After finding the line that includes "#### Vai precisa" in the records below, transcribe it and each line after it through the last, exactly, and add nothing.

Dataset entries
######
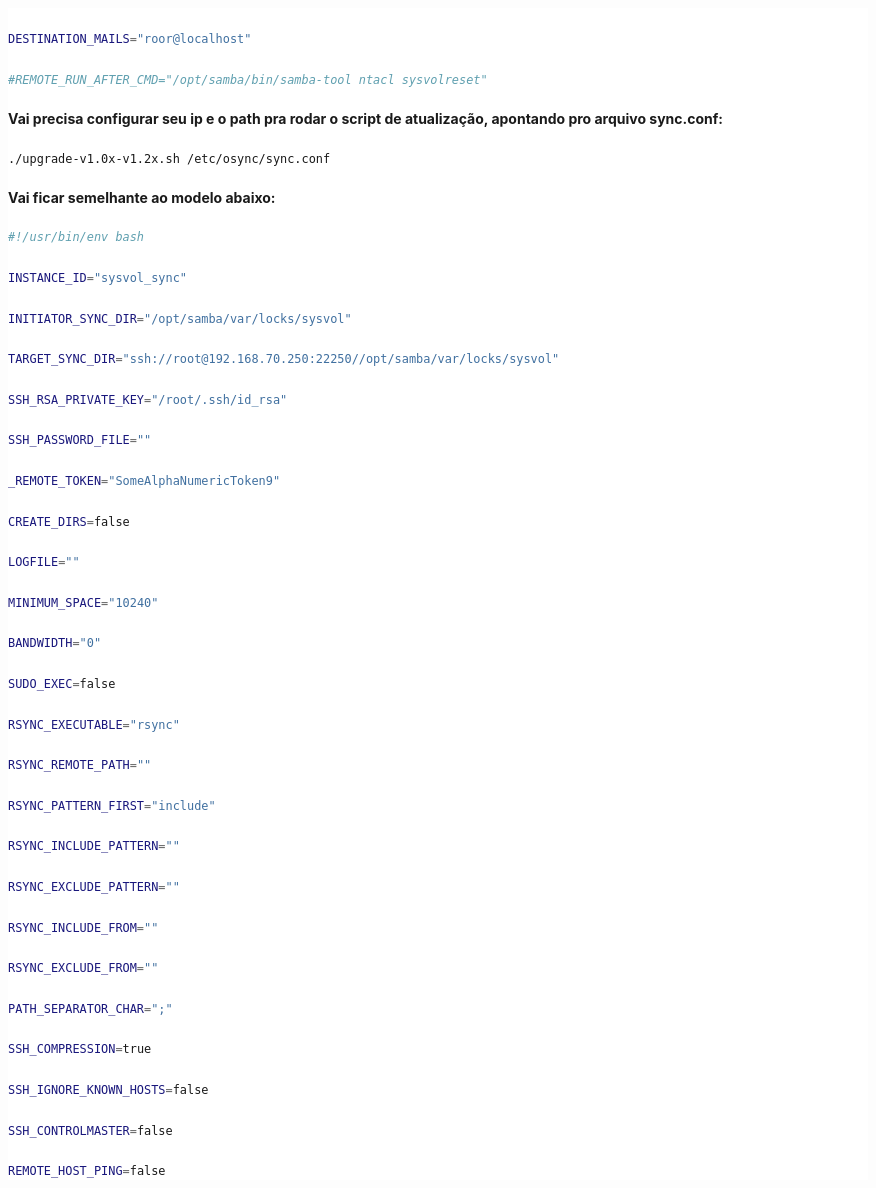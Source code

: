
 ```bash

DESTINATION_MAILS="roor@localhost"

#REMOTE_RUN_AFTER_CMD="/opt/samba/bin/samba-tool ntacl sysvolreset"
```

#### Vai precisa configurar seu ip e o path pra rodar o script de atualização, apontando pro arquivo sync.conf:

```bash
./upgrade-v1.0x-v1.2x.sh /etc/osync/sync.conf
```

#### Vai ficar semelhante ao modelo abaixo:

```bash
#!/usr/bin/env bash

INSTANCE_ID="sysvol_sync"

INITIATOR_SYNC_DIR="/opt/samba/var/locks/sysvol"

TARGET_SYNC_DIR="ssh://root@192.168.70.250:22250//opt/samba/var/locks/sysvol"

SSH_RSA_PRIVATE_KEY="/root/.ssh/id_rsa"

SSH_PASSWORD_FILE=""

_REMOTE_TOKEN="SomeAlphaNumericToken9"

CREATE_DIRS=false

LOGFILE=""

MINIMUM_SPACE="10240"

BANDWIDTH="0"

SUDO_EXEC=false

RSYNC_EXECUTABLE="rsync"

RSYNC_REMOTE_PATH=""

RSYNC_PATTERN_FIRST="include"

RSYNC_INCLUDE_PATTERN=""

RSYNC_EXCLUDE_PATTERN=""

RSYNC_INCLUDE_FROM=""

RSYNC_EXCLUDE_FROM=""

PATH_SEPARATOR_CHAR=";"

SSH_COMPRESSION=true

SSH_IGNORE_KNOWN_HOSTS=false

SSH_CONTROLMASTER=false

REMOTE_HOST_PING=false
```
######
-- Answer area --
#### Vai precisa configurar seu ip e o path pra rodar o script de atualização, apontando pro arquivo sync.conf:

```bash
./upgrade-v1.0x-v1.2x.sh /etc/osync/sync.conf
```

#### Vai ficar semelhante ao modelo abaixo:

```bash
#!/usr/bin/env bash

INSTANCE_ID="sysvol_sync"

INITIATOR_SYNC_DIR="/opt/samba/var/locks/sysvol"

TARGET_SYNC_DIR="ssh://root@192.168.70.250:22250//opt/samba/var/locks/sysvol"

SSH_RSA_PRIVATE_KEY="/root/.ssh/id_rsa"

SSH_PASSWORD_FILE=""

_REMOTE_TOKEN="SomeAlphaNumericToken9"

CREATE_DIRS=false

LOGFILE=""

MINIMUM_SPACE="10240"

BANDWIDTH="0"

SUDO_EXEC=false

RSYNC_EXECUTABLE="rsync"

RSYNC_REMOTE_PATH=""

RSYNC_PATTERN_FIRST="include"

RSYNC_INCLUDE_PATTERN=""

RSYNC_EXCLUDE_PATTERN=""

RSYNC_INCLUDE_FROM=""

RSYNC_EXCLUDE_FROM=""

PATH_SEPARATOR_CHAR=";"

SSH_COMPRESSION=true

SSH_IGNORE_KNOWN_HOSTS=false

SSH_CONTROLMASTER=false

REMOTE_HOST_PING=false
```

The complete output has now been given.